[tz] How to compute the moment of the next DST change

Ian Abbott abbotti at mev.co.uk
Tue Apr 2 10:14:34 UTC 2013


On 2013-04-02 10:23, John Haxby wrote:
> On 02/04/13 09:58, Simon Perreault wrote:
>>
>> I want to write a cron job or similar that activates one week prior to
>> daylight saving time changes. (Or, more generically, one week prior to
>> any time jumps, for any reason, DST or else.)
>>
>> Any pointers?
>>
>> I have looked at the usual places: POSIX time functions, various
>> date/time modules on CPAN, etc. Nothing seems to do that computation.
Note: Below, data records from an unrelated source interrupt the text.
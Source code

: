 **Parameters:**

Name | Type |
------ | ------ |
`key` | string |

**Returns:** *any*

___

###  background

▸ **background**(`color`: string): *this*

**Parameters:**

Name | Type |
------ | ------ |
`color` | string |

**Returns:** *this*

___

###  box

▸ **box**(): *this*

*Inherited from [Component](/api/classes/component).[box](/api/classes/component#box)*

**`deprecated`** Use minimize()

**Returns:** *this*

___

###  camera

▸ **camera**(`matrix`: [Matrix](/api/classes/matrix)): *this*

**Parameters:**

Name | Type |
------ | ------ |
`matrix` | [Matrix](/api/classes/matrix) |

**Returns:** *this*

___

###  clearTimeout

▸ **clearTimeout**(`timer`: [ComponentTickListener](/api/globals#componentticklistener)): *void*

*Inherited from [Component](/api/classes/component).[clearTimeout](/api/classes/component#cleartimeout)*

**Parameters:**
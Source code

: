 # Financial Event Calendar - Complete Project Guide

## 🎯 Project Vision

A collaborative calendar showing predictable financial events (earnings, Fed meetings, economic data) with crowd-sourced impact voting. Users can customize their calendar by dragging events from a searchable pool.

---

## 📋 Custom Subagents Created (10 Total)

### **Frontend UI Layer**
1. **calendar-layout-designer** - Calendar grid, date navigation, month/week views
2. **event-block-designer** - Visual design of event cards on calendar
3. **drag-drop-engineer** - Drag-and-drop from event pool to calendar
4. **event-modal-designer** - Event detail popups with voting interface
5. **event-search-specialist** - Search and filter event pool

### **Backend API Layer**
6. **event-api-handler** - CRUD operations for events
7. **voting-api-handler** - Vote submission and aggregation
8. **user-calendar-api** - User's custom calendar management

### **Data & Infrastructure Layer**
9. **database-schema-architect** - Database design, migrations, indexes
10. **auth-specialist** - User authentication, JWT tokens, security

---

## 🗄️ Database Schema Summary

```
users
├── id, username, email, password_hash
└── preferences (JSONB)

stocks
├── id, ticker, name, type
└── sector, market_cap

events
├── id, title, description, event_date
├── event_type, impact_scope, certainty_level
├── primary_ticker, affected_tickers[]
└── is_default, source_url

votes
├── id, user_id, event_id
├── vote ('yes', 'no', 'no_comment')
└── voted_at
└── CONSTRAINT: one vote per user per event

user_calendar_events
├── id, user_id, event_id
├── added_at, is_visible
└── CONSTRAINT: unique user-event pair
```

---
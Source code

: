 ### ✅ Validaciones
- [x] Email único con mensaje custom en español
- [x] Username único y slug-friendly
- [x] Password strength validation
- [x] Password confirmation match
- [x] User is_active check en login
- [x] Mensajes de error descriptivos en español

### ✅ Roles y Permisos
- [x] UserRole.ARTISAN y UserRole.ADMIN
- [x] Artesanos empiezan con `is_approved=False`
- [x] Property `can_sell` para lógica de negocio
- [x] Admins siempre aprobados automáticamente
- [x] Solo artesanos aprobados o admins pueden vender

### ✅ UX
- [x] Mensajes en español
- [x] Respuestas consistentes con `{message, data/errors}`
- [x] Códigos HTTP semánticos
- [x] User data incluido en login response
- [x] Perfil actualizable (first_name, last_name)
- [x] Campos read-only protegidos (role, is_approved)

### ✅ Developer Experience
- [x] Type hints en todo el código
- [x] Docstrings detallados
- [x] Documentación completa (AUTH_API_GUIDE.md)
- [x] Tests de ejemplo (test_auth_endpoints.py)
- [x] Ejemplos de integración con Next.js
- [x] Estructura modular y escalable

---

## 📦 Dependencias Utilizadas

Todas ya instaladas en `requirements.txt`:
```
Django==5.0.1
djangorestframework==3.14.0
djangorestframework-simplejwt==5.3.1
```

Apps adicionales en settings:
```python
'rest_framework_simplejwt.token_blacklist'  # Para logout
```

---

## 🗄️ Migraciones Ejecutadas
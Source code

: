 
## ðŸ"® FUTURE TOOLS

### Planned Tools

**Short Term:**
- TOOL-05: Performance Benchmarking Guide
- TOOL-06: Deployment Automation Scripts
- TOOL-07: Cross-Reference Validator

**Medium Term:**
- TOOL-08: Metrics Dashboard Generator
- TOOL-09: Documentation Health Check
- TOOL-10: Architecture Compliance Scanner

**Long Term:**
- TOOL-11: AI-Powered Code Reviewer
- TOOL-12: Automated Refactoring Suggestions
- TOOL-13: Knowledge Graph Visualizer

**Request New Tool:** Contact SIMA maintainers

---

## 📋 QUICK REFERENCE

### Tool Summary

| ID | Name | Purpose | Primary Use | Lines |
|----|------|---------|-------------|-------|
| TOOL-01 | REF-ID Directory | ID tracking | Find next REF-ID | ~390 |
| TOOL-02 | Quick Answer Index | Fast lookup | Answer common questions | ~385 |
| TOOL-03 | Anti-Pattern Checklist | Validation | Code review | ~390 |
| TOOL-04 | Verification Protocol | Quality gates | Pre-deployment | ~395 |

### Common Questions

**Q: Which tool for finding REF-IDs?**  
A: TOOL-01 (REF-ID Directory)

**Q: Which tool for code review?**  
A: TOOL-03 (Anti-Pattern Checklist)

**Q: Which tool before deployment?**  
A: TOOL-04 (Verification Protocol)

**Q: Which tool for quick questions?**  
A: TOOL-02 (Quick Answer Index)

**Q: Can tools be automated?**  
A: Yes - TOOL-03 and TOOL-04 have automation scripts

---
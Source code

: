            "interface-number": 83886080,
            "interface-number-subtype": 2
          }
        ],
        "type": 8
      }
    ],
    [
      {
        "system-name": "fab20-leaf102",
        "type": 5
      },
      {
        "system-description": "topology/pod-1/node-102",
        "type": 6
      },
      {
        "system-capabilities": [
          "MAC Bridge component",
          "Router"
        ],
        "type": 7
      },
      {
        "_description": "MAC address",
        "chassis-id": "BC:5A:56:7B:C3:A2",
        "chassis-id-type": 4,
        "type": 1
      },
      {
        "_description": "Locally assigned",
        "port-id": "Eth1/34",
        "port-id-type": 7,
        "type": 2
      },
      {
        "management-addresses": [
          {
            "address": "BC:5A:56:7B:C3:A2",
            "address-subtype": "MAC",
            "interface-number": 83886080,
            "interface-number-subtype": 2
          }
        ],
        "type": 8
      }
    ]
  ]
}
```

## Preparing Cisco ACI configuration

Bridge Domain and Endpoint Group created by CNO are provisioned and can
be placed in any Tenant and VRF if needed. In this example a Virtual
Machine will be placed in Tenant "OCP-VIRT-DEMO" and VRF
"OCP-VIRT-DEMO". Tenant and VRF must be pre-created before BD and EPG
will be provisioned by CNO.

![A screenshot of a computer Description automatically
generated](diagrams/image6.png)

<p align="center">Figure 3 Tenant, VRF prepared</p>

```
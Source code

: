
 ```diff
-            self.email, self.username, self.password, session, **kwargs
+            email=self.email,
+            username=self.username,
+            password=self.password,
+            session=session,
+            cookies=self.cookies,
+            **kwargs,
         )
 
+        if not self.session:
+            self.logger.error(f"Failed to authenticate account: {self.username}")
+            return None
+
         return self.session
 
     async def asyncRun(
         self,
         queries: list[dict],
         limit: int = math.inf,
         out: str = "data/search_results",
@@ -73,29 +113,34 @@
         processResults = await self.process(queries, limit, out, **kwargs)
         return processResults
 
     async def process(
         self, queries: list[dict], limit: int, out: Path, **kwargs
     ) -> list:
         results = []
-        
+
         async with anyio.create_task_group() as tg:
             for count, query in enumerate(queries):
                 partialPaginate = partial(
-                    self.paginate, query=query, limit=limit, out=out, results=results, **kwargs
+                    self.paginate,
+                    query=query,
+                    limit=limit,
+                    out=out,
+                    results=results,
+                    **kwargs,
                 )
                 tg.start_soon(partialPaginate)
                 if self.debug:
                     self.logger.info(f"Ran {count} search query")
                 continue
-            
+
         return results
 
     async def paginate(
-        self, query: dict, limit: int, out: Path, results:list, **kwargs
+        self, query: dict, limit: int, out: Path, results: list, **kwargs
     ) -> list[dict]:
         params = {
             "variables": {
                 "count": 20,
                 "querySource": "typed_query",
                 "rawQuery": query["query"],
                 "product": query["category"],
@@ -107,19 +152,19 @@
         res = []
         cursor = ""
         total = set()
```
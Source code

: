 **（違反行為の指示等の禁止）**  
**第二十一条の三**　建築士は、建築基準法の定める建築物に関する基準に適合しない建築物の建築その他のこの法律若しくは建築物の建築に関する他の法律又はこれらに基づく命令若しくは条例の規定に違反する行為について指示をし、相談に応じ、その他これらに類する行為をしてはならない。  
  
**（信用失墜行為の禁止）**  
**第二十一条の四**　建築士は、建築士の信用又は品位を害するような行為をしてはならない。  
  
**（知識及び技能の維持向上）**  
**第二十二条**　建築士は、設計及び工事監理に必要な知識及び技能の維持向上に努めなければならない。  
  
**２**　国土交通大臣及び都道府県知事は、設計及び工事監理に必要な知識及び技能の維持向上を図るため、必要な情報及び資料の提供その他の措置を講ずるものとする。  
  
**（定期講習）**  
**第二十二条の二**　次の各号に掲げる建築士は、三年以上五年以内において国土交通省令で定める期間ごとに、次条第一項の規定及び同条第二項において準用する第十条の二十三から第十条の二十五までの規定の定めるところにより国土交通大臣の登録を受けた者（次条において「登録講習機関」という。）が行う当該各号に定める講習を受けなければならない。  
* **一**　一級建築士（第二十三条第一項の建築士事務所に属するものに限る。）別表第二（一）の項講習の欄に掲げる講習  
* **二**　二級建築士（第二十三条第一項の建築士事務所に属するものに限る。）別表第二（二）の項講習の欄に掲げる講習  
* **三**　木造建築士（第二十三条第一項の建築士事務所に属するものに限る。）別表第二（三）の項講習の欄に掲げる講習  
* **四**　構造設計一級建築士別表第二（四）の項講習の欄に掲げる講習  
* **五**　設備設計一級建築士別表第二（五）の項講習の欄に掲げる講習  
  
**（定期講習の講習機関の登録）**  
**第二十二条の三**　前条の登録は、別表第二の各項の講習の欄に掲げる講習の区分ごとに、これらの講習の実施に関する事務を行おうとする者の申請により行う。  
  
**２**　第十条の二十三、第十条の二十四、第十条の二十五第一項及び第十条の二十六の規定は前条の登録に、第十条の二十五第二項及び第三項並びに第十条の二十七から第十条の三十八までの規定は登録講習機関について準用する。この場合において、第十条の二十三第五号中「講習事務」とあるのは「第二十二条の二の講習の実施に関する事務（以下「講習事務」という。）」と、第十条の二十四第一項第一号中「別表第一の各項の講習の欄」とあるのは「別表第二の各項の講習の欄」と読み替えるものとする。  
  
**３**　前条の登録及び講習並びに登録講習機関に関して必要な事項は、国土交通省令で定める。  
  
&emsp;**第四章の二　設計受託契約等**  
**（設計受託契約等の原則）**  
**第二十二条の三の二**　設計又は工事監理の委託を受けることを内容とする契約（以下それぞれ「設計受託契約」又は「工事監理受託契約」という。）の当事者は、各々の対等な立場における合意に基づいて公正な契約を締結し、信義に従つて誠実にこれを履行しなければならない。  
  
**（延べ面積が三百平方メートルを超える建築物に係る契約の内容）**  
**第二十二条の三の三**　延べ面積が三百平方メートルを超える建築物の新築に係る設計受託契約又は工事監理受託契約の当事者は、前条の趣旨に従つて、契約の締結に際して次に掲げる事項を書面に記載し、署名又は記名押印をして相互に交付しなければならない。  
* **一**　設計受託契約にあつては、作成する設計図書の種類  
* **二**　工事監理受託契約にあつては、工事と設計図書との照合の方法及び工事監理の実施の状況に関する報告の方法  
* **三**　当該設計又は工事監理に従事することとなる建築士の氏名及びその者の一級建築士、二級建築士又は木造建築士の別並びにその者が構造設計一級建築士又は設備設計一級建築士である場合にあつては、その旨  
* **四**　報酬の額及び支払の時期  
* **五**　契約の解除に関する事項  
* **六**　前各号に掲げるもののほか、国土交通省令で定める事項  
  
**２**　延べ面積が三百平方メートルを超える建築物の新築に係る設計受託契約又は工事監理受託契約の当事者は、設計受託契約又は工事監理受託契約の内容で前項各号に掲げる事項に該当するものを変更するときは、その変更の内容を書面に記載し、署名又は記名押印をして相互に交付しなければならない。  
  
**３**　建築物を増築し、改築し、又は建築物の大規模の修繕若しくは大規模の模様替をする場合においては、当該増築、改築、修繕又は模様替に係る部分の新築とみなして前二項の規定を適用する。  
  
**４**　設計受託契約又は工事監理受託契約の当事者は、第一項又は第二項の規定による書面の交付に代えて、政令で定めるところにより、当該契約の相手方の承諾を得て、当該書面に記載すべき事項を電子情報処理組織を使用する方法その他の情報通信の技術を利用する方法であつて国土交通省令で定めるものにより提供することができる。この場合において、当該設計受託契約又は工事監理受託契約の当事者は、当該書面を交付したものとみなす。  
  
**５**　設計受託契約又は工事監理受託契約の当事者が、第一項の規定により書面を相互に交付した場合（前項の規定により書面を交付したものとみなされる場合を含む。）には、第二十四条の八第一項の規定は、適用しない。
Do
>> I need to parse the tz database myself?
>
> If you're on Linux:
>
> TZ1=$(date +%Z)
> TZ2=$(date =d 'next week' +%Z)
> if [ $TZ1 != $TZ2 ]; then
>      echo clocks change next week
> fi

That wouldn't work if the abbreviations for normal time and daylight 
savings time are the same, but that might not be a problem for the 
original poster.  It also only works for the date command from GNU 
coreutils as the -d option either doesn't exist or does something else 
on other systems.

If using the date command from GNU coreutils, you could use +%z or %:z 
instead of %Z to get a numeric timezone offset instead of a timezone 
abbreviation.

> You can also use localtime(3) with the current time and the current time
> plus 7*24*2600 and compare the tm_hour field.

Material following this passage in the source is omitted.